Your objective :: Could you please return each line of the data that has the word "CacheService"?
* * * * *
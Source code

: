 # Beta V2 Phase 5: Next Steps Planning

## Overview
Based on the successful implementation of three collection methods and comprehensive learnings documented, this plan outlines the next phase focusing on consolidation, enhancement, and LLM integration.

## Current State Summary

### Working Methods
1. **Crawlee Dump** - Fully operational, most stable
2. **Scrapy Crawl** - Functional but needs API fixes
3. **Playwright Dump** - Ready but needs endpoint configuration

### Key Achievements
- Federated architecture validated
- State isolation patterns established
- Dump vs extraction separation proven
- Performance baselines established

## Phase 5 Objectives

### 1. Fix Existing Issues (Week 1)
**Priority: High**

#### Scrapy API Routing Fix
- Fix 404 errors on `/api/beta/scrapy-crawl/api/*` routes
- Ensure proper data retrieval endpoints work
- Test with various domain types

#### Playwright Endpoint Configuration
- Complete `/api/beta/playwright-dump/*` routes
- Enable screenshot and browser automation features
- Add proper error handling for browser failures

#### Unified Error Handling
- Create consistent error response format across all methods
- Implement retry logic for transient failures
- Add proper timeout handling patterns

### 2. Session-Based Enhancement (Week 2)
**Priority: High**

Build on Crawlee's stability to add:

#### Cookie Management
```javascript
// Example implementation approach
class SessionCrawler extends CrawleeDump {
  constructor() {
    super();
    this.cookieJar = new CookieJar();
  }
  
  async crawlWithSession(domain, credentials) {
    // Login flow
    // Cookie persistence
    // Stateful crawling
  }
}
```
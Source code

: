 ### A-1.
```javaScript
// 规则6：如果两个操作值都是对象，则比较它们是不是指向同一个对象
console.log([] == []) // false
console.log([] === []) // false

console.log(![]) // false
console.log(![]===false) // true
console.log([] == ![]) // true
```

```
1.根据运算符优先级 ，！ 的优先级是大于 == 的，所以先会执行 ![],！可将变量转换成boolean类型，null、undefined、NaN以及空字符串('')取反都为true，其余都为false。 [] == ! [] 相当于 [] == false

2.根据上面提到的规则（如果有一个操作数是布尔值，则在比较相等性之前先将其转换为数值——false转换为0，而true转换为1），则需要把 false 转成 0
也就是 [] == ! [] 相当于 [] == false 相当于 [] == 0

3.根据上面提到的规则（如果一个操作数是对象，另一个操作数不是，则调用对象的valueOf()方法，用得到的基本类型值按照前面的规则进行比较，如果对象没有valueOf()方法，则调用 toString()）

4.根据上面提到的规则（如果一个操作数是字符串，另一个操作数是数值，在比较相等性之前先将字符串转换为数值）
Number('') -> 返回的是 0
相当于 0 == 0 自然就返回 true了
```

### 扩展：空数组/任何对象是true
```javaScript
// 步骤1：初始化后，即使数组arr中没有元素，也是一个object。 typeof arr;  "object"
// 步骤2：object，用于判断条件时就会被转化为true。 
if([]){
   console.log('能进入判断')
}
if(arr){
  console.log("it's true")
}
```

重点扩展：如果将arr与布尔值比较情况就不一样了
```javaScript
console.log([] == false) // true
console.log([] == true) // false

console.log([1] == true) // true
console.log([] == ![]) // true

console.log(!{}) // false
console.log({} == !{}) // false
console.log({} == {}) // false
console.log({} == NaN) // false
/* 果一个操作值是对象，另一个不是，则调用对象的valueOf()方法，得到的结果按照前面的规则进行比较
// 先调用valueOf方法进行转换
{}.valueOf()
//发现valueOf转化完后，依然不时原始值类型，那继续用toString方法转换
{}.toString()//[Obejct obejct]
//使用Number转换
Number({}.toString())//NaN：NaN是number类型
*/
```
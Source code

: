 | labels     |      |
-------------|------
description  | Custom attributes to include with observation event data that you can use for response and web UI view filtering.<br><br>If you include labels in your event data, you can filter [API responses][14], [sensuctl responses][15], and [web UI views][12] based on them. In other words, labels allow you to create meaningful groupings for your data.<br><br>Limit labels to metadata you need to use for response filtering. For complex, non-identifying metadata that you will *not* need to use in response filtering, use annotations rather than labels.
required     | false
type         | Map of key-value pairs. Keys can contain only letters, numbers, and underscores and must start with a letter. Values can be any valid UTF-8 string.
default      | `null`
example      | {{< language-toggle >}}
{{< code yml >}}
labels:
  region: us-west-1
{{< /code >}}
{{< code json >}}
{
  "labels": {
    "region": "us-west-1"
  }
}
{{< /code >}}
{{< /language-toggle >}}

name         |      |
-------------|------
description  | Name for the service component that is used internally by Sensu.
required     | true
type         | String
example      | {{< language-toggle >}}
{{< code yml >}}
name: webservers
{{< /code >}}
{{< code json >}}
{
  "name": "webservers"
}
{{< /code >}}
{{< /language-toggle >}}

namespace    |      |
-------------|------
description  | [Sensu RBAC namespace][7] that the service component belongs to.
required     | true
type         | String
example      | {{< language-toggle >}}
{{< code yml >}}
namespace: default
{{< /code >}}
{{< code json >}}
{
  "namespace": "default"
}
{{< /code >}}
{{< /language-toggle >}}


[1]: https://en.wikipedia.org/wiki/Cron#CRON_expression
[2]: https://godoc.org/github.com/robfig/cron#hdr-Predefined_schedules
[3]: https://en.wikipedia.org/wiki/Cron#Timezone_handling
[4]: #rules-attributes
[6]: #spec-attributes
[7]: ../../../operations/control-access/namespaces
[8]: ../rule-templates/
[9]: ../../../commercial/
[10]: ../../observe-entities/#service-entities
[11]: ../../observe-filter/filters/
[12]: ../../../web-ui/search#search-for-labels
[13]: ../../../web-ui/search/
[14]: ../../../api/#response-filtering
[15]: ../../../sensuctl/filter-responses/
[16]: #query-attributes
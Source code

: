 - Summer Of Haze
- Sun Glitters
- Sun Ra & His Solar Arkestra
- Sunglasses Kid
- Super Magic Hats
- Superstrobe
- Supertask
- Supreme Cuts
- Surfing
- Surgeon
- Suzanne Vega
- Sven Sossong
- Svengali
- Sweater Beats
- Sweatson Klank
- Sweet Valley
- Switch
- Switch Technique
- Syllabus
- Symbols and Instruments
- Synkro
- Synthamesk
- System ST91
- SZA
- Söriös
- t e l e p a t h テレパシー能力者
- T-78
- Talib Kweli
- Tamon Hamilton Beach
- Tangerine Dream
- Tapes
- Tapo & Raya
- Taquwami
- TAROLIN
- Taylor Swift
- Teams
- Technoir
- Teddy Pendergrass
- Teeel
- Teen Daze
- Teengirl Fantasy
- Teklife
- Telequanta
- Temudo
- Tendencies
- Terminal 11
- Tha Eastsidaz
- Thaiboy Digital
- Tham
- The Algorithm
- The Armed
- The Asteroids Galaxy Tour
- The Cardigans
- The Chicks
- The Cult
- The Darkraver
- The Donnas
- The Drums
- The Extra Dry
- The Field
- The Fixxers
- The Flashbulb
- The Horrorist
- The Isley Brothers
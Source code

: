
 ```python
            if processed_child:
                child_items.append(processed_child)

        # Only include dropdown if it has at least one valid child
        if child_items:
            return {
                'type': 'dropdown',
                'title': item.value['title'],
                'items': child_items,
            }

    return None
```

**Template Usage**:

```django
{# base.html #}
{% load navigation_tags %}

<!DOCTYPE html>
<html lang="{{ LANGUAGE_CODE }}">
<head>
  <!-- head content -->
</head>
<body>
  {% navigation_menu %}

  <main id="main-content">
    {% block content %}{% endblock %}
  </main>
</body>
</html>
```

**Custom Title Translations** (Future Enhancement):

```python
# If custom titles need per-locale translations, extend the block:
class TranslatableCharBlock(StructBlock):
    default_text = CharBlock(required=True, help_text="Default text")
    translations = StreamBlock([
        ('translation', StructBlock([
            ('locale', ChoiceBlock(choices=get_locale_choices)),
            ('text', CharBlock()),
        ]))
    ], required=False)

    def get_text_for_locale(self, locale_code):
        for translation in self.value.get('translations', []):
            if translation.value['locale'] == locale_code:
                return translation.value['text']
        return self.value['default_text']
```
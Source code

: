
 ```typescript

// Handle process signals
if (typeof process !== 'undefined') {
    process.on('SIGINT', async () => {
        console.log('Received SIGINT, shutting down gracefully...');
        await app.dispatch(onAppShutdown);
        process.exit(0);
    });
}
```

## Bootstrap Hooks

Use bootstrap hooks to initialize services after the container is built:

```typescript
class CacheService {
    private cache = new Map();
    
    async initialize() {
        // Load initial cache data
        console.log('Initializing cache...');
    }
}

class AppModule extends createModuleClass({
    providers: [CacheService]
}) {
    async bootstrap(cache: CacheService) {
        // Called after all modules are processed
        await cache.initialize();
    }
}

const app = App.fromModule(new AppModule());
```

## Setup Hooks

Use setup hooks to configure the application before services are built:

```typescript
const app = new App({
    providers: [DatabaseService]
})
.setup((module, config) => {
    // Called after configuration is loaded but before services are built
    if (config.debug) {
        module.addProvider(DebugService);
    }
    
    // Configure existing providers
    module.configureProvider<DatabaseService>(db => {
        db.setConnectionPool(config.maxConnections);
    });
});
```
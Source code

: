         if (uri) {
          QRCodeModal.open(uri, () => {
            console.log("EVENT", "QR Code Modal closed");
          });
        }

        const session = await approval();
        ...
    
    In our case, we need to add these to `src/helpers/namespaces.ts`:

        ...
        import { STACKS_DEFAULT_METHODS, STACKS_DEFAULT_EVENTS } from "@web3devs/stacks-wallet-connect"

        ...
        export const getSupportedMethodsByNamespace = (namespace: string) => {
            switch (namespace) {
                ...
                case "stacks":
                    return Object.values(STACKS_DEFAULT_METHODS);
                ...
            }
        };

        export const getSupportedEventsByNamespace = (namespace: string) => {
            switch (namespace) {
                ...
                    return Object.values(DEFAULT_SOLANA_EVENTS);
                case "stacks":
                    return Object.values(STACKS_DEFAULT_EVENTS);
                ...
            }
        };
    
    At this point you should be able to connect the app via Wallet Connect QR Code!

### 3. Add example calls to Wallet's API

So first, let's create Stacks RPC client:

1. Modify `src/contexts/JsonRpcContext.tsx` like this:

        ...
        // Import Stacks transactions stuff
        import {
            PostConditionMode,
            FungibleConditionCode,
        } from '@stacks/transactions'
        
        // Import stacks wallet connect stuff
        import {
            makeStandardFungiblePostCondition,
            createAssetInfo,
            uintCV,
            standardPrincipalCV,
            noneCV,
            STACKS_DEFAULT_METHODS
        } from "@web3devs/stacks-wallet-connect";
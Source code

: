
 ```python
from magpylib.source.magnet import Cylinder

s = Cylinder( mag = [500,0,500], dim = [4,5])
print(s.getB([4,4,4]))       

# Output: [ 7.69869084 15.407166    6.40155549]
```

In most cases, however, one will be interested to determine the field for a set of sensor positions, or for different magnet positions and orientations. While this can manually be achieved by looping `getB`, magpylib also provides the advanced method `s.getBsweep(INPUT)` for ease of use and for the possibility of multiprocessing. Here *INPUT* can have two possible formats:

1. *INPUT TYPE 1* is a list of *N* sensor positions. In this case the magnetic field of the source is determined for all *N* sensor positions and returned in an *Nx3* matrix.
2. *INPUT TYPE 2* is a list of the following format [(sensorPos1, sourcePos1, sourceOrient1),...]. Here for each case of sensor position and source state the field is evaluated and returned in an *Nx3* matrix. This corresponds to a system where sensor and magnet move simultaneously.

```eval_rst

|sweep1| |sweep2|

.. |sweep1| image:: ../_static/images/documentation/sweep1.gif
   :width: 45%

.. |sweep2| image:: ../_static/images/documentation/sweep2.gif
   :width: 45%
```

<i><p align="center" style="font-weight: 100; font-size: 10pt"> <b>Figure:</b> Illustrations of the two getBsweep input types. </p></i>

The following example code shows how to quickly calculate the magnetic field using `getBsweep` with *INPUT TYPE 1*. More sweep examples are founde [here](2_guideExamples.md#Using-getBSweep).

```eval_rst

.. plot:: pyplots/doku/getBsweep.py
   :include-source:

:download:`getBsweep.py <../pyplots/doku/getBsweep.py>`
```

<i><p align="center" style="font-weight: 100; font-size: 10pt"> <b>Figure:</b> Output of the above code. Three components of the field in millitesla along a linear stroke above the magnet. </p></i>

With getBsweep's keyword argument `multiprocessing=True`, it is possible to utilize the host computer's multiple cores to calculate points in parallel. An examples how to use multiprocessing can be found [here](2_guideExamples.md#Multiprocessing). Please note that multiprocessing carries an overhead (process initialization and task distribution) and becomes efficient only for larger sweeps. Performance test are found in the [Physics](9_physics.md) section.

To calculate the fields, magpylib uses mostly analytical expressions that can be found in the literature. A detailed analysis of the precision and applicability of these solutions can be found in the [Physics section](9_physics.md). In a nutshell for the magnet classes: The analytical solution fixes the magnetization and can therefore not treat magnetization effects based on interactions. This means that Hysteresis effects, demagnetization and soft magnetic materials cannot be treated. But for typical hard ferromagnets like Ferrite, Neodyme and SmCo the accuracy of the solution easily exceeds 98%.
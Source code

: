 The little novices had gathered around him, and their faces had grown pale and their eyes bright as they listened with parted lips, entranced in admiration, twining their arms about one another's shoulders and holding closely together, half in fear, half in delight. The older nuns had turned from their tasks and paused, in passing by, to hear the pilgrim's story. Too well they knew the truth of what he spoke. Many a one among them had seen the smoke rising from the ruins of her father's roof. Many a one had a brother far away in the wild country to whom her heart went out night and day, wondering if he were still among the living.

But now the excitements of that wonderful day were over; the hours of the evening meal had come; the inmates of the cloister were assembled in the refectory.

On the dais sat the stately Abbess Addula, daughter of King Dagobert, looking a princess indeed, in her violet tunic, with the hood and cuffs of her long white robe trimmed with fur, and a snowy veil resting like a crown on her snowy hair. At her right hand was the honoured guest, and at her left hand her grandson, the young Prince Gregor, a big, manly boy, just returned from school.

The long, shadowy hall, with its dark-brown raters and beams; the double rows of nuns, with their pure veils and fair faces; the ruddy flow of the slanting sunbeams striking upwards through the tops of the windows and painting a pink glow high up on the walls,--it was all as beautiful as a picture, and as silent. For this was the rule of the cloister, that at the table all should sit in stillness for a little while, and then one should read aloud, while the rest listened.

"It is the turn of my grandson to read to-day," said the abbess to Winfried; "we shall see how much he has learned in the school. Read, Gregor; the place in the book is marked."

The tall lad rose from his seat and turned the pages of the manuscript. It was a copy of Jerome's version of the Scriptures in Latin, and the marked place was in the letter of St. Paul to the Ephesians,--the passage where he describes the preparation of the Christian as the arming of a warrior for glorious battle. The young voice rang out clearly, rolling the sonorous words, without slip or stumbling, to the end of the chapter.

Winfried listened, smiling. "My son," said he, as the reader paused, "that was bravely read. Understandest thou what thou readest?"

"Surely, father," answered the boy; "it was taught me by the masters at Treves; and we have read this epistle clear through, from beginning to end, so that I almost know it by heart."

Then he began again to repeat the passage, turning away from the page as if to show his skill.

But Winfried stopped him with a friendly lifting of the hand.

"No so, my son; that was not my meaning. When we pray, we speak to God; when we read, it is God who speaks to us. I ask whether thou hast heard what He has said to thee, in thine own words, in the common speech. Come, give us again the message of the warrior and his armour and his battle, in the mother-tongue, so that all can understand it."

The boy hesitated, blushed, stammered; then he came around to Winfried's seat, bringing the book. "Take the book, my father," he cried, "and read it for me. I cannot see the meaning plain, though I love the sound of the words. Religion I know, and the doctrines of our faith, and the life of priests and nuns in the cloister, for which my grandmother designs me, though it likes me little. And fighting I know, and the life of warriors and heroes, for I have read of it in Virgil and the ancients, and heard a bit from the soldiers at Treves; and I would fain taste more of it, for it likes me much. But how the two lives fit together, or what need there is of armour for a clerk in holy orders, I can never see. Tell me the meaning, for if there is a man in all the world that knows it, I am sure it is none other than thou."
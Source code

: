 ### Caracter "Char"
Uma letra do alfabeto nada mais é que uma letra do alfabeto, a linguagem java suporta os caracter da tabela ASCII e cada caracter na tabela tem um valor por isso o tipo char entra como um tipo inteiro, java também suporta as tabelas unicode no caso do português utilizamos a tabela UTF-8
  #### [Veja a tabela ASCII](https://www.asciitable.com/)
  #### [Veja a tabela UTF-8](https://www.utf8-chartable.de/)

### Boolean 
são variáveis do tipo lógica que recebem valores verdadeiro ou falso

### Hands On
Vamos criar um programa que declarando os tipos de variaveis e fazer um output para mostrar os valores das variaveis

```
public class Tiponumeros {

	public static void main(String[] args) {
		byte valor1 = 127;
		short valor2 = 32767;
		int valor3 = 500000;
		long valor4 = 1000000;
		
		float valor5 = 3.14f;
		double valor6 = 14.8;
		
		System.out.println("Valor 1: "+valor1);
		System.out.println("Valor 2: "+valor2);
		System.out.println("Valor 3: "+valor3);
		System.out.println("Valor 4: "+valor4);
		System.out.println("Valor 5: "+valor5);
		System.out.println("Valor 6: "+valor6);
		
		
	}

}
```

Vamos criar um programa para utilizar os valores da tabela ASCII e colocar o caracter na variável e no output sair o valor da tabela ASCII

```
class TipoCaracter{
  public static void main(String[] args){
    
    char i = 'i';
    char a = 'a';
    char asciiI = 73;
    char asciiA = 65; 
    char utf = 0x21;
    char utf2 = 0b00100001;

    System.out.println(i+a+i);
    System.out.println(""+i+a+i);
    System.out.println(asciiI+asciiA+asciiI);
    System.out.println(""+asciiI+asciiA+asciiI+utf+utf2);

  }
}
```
* * * * *
Solved problem ::
class CacheService {
    providers: [CacheService]
    async bootstrap(cache: CacheService) {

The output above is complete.